**Problem description:** Going through the material below, please gather all lines with the word "having" in them.
*** Opening Information provided ***
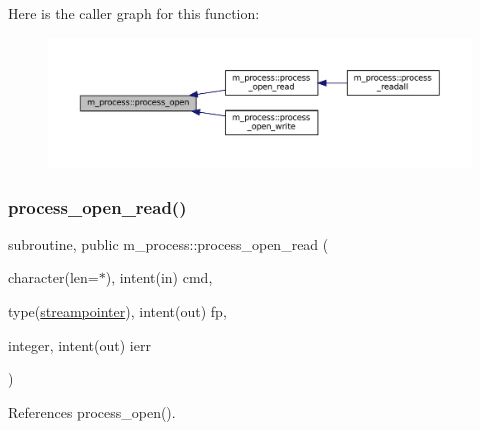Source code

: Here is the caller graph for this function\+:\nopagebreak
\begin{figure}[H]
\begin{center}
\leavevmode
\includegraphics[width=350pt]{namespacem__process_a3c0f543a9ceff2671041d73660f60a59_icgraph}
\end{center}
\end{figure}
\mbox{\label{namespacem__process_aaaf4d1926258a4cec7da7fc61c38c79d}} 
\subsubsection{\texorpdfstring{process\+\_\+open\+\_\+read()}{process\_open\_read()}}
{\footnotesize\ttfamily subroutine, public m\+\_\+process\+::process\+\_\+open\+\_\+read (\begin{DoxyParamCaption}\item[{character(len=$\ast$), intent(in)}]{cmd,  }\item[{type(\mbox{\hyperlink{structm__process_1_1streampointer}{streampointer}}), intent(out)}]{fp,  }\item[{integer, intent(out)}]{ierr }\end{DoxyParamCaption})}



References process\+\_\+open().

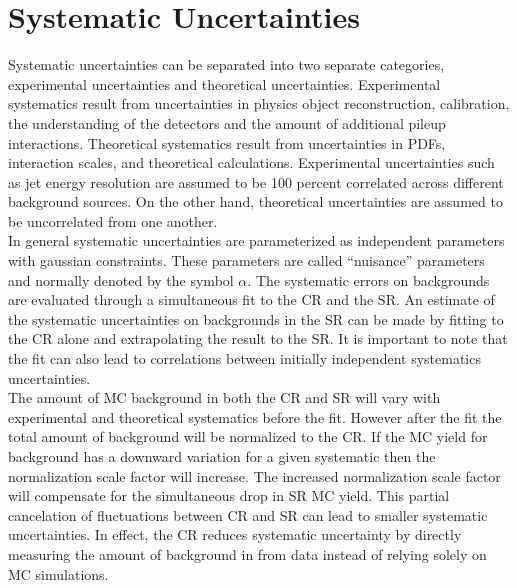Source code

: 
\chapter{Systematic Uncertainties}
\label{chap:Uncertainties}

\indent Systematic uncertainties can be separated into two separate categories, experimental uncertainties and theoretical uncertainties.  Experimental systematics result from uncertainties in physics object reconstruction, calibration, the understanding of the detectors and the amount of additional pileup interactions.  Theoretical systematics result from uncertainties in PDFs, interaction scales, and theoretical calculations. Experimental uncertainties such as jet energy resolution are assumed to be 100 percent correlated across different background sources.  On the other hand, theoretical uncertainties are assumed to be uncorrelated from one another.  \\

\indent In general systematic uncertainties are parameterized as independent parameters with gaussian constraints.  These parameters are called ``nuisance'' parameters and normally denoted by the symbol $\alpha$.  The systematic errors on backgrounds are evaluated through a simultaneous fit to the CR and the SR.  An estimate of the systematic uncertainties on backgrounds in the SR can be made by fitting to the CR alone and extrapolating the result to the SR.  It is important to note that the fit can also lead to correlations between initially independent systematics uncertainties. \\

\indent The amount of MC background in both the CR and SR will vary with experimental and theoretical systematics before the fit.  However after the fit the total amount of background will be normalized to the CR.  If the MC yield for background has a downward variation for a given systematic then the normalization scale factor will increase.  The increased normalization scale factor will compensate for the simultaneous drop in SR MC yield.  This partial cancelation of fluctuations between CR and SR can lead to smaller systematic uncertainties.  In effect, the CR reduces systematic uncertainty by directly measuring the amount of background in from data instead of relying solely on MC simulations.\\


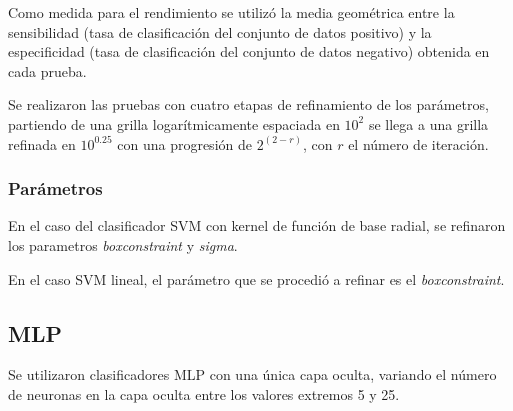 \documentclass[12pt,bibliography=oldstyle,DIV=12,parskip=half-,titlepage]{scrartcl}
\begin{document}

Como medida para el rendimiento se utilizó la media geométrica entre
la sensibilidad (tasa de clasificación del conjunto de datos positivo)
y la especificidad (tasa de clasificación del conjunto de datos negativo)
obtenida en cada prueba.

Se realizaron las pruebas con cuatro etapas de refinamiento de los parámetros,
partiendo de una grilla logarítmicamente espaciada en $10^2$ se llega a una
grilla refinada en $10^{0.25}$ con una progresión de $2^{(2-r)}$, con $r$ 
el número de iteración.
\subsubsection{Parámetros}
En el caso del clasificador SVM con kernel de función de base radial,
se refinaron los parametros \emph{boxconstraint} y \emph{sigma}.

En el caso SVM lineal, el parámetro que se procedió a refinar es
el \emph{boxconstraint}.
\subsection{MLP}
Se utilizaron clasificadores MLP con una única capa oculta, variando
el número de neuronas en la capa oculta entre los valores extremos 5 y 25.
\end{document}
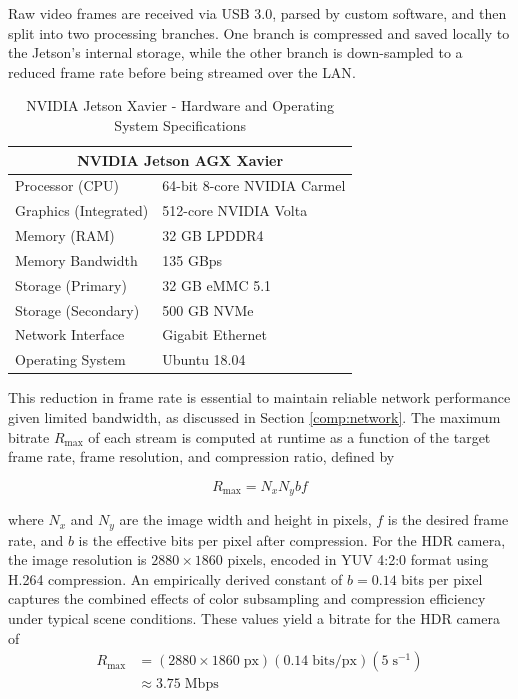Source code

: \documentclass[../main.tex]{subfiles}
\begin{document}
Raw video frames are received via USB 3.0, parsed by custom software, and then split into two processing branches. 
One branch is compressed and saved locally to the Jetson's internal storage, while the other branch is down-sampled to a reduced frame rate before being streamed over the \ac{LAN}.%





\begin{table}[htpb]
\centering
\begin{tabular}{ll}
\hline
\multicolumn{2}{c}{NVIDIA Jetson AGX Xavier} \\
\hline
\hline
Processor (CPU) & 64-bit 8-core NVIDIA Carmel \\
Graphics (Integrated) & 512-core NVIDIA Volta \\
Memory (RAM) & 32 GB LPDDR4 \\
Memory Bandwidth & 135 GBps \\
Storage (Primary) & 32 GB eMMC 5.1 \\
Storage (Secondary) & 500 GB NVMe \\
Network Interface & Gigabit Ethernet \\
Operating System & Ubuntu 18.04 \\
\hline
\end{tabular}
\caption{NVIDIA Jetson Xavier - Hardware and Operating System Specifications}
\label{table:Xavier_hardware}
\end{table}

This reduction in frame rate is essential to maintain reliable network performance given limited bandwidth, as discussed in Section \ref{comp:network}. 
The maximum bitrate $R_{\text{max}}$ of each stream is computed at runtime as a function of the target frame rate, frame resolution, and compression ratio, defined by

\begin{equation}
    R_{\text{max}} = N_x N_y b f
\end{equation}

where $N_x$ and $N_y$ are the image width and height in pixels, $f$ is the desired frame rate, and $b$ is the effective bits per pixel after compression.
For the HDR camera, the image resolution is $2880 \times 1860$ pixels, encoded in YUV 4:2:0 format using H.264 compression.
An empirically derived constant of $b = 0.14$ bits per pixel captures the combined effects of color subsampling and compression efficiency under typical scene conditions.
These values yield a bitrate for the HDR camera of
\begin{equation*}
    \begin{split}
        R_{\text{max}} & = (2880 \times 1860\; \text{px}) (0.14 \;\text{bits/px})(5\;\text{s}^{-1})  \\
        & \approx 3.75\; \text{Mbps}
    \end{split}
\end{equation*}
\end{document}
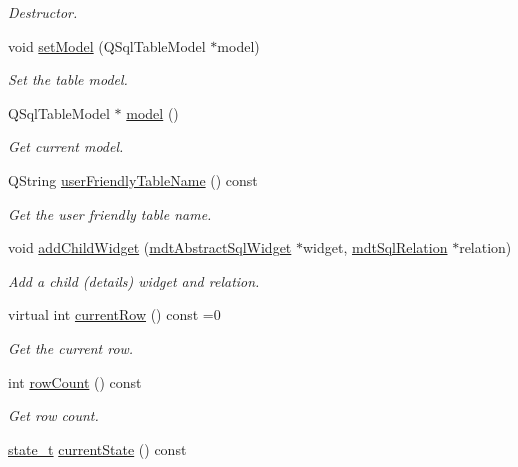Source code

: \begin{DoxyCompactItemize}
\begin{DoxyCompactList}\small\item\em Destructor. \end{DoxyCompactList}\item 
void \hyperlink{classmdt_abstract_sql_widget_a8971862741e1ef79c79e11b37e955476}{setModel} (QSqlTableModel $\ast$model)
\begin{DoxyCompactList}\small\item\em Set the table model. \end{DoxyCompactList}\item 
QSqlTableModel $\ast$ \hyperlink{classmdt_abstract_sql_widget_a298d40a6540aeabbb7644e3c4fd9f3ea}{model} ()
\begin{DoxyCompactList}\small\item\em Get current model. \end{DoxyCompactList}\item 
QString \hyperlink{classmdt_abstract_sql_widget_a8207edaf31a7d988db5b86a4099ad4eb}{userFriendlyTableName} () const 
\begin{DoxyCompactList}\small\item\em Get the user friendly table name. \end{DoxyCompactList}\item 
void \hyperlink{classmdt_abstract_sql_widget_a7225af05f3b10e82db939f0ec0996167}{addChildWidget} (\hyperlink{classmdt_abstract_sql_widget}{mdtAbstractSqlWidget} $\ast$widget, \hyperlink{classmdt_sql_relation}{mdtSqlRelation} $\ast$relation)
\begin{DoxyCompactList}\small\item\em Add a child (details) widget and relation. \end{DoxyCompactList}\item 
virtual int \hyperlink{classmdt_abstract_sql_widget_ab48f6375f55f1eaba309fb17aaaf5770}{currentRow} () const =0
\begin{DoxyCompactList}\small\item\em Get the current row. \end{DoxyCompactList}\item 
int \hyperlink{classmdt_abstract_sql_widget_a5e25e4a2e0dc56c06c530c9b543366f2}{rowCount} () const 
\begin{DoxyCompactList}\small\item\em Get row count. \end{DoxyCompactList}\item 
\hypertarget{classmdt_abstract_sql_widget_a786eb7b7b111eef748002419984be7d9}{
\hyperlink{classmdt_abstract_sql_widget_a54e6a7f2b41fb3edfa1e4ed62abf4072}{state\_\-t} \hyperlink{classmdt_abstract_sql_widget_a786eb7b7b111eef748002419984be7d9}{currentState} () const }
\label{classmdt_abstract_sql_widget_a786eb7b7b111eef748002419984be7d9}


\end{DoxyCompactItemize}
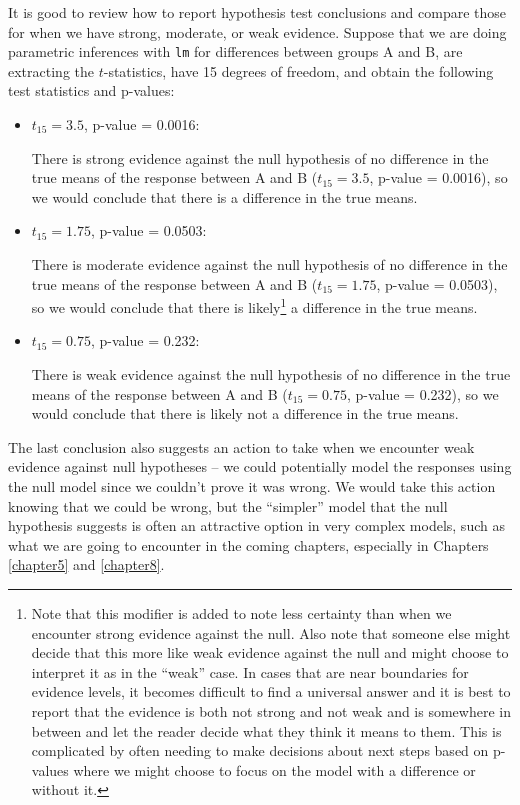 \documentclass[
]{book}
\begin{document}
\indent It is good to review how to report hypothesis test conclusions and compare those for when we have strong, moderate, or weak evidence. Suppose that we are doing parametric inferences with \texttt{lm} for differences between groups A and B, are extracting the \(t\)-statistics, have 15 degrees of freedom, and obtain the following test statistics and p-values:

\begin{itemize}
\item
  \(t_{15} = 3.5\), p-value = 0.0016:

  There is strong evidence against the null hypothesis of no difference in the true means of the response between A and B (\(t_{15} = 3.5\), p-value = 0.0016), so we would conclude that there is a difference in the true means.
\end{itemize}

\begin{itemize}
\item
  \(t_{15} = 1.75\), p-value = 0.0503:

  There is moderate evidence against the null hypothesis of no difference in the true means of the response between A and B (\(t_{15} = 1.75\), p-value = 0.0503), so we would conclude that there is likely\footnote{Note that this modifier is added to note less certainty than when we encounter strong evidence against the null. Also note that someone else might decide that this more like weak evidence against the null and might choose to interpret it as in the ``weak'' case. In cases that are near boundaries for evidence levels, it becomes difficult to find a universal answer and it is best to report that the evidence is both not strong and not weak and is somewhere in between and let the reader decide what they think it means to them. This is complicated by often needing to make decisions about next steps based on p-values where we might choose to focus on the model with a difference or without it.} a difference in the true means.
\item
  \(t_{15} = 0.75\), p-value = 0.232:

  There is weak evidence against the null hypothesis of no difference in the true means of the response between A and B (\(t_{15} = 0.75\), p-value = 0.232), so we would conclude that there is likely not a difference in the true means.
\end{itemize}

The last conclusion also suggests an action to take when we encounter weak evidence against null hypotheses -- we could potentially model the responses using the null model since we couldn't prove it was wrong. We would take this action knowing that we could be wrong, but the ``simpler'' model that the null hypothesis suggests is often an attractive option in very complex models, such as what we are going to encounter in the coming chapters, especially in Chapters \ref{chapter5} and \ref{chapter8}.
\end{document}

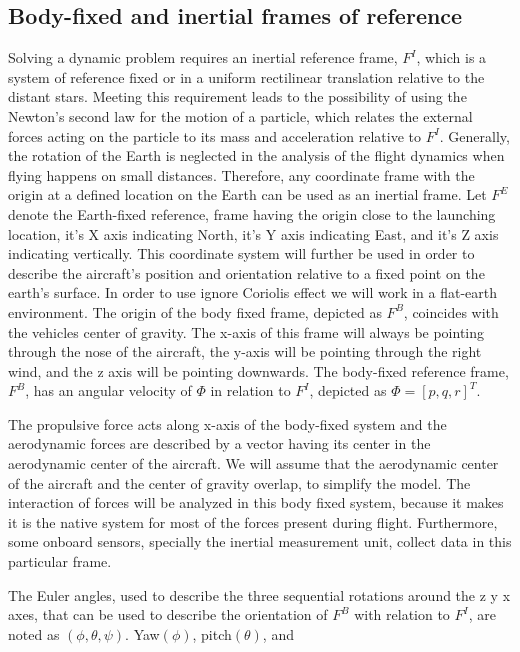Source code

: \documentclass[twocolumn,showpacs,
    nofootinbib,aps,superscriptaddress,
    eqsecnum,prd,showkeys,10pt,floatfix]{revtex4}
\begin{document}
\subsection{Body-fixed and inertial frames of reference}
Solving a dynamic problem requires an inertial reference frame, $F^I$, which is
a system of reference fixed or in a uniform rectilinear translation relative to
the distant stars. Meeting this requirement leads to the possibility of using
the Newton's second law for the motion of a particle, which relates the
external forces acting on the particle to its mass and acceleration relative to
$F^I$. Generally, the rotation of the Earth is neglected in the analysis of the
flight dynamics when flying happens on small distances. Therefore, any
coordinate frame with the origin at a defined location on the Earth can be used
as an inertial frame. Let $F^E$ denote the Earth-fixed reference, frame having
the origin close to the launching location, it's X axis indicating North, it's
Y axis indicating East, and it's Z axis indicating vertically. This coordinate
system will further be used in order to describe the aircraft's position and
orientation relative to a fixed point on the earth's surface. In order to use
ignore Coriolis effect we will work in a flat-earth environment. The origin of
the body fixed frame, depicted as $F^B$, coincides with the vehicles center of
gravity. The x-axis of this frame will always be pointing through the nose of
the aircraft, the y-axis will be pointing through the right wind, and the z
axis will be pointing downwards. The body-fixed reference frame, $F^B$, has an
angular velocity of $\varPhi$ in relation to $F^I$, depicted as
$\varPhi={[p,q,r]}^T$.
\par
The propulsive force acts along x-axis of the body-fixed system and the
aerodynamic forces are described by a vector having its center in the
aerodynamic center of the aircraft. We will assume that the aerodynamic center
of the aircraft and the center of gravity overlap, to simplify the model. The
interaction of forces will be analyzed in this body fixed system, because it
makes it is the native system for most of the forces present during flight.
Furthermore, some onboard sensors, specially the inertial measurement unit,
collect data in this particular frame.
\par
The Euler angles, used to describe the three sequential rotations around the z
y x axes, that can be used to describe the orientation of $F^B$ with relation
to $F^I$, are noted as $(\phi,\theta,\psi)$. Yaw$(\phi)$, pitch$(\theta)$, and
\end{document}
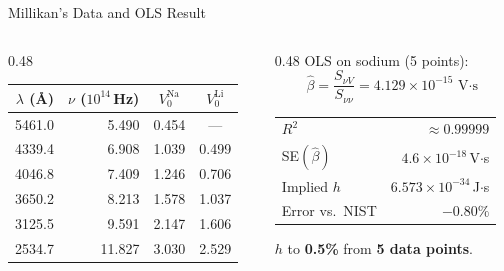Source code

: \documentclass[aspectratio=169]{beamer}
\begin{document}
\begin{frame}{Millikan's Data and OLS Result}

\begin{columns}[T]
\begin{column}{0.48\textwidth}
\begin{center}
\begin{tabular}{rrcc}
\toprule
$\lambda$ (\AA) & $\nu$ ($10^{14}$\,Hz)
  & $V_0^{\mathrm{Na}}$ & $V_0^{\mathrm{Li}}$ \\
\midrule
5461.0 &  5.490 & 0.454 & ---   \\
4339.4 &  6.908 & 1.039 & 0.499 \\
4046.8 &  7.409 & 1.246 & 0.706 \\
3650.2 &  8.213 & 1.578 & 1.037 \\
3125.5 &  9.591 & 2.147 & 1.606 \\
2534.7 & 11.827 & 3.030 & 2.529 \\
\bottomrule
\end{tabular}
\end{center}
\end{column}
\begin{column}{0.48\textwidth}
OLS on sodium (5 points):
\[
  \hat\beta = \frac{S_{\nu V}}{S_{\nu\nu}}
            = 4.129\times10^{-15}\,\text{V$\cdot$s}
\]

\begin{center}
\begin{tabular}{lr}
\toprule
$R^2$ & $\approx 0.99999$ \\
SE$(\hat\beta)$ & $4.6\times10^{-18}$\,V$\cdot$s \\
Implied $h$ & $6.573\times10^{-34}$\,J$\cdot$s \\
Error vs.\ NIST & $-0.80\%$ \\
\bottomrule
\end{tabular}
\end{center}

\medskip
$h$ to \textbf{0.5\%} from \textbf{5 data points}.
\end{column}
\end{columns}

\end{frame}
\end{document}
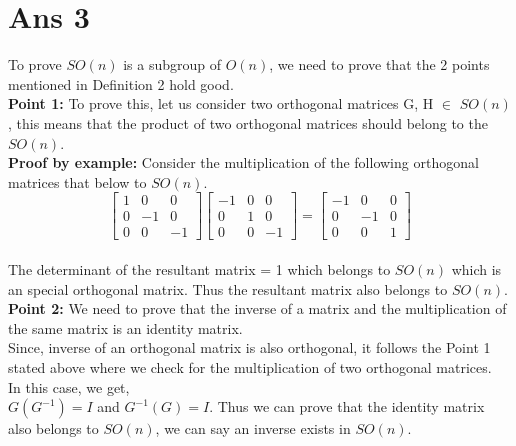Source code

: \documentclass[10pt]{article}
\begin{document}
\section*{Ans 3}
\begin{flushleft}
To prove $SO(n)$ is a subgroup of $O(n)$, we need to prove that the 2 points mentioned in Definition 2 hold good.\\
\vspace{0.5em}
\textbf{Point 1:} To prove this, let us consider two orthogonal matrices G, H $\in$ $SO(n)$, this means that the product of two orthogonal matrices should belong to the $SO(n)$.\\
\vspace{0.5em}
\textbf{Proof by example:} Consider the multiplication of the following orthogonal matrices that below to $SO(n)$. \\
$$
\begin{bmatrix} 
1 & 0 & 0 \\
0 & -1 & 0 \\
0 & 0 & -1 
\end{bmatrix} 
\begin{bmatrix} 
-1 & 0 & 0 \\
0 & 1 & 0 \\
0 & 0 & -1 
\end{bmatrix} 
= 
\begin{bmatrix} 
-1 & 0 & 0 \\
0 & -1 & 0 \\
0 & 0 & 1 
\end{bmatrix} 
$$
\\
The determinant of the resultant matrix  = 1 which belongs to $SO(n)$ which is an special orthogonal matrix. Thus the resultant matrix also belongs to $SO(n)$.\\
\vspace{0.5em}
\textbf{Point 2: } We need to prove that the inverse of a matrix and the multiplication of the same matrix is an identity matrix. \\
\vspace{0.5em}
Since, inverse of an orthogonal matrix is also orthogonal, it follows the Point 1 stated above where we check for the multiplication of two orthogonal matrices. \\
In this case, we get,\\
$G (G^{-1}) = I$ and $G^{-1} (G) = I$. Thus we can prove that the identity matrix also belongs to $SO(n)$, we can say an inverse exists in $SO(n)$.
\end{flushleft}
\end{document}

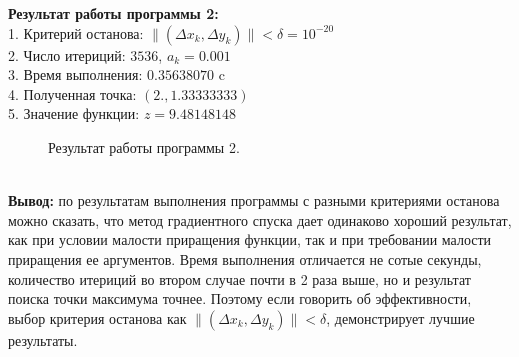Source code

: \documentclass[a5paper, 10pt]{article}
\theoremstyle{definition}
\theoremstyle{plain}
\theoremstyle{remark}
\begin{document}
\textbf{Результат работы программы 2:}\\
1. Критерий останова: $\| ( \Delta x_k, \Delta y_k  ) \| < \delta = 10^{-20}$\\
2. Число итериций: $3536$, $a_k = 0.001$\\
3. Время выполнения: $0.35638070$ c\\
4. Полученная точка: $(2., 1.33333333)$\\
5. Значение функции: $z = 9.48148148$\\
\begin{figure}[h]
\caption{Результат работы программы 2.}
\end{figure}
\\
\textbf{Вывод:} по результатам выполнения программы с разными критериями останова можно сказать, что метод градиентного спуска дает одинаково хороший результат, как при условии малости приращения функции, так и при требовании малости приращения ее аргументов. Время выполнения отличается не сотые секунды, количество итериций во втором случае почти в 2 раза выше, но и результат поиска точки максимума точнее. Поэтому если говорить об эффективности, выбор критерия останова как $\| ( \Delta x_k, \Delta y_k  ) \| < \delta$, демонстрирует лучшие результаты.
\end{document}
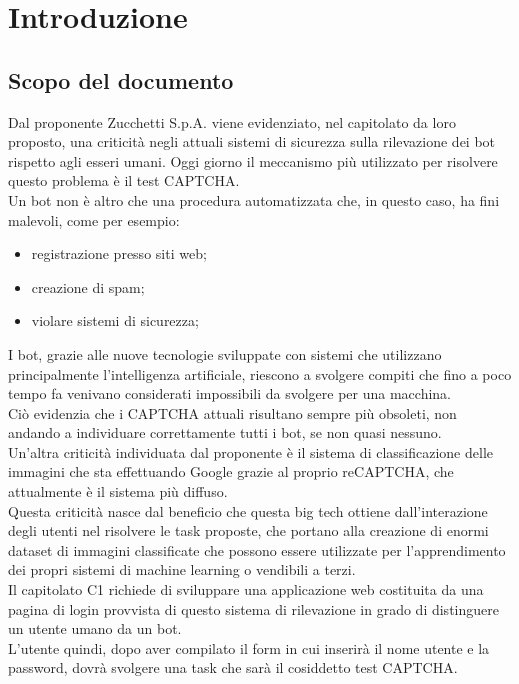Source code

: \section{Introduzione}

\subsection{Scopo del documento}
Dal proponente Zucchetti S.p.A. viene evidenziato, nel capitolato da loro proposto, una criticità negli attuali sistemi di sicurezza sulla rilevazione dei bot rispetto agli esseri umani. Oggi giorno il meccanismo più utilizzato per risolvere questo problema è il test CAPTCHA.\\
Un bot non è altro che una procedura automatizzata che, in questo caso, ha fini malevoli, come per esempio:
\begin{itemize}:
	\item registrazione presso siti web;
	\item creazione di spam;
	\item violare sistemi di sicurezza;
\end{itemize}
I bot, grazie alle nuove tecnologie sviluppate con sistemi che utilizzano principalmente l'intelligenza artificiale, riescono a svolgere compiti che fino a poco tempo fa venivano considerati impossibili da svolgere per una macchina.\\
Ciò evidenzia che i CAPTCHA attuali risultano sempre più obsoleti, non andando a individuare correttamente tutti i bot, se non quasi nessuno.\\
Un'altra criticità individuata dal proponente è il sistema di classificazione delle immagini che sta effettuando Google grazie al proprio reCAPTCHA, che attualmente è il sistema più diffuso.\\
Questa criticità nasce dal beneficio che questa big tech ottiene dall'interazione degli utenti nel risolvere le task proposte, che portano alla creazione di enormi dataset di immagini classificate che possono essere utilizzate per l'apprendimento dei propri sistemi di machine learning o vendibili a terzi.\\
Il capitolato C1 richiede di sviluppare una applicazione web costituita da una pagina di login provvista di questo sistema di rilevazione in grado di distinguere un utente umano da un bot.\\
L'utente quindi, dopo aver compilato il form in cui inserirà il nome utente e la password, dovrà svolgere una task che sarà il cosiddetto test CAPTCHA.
*** Closing Information provided ***
**Task result:**
as an inertial frame. Let $F^E$ denote the Earth-fixed reference, frame having
aerodynamic forces are described by a vector having its center in the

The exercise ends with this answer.